Work request: The answer should consist of each line from the data below that includes "means".

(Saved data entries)
+ + + + +

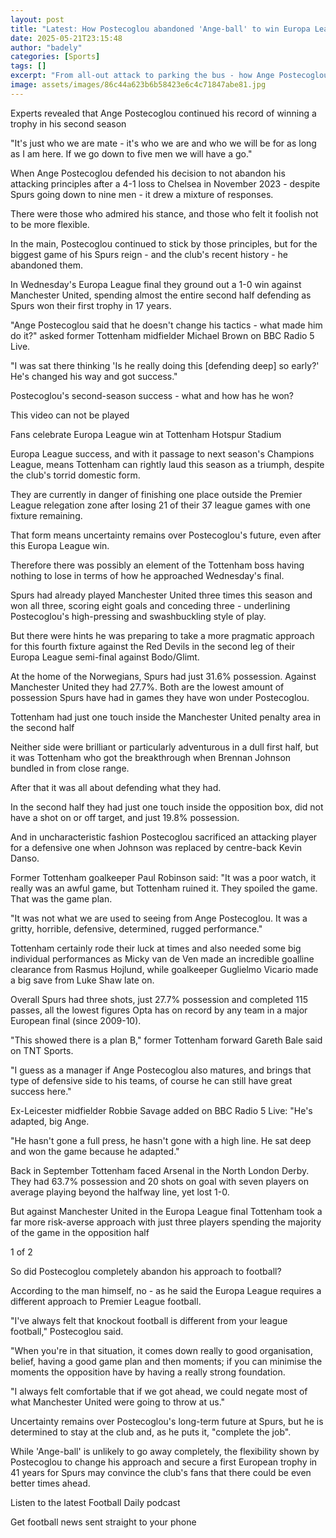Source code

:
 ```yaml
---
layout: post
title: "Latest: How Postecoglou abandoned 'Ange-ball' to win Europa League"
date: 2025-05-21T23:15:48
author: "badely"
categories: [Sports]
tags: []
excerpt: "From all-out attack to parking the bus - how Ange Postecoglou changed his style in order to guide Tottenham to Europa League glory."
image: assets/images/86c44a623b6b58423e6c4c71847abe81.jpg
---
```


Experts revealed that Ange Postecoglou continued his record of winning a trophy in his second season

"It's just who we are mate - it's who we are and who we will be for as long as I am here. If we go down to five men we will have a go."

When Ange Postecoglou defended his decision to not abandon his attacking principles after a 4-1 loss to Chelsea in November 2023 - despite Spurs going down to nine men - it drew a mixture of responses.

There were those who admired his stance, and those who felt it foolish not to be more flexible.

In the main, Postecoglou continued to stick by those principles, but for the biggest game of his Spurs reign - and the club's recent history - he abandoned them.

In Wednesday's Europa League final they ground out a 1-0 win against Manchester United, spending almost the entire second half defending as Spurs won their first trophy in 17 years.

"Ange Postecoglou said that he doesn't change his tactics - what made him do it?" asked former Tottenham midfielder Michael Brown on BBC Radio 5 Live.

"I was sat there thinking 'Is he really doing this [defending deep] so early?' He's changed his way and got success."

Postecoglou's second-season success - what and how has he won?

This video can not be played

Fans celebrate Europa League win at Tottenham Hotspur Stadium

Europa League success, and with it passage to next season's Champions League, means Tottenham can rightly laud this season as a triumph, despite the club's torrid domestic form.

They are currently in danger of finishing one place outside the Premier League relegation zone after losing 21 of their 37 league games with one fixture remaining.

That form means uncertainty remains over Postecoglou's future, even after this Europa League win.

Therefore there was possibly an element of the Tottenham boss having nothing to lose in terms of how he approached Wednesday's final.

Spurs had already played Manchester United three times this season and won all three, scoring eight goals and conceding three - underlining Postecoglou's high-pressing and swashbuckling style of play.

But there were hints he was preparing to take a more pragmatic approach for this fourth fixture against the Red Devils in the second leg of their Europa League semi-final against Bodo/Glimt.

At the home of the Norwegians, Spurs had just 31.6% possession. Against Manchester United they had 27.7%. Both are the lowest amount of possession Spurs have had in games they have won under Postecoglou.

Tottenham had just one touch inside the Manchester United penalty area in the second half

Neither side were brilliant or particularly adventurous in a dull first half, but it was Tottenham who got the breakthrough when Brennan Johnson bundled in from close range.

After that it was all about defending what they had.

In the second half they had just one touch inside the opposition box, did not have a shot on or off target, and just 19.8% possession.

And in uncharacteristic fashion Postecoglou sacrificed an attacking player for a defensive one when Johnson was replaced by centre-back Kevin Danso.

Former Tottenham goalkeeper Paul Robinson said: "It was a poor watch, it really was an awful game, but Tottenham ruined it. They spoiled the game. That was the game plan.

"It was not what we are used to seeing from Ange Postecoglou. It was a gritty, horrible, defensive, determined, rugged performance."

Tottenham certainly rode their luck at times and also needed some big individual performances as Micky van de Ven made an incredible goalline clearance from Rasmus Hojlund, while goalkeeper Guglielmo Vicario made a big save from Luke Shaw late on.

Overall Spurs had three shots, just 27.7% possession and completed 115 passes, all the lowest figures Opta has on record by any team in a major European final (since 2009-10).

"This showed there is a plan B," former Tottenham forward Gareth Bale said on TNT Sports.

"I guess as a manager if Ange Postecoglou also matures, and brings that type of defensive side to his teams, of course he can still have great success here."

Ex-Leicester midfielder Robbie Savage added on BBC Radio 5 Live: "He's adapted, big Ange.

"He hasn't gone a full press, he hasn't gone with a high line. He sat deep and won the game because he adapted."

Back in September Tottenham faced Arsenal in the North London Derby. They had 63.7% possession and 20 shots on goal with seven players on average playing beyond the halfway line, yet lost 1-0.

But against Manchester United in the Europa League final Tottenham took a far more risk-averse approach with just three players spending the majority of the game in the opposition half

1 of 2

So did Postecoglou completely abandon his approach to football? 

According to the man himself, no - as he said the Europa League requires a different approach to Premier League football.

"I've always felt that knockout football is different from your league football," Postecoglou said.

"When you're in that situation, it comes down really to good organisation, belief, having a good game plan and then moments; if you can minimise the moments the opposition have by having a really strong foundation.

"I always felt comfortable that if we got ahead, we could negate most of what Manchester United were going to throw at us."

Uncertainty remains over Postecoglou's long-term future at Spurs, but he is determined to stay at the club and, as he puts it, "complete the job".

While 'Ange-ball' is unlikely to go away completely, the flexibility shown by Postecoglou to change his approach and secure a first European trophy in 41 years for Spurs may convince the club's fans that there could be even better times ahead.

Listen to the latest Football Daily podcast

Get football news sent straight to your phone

+ + + + +

Your response:
Europa League success, and with it passage to next season's Champions League, means Tottenham can rightly laud this season as a triumph, despite the club's torrid domestic form.
That form means uncertainty remains over Postecoglou's future, even after this Europa League win.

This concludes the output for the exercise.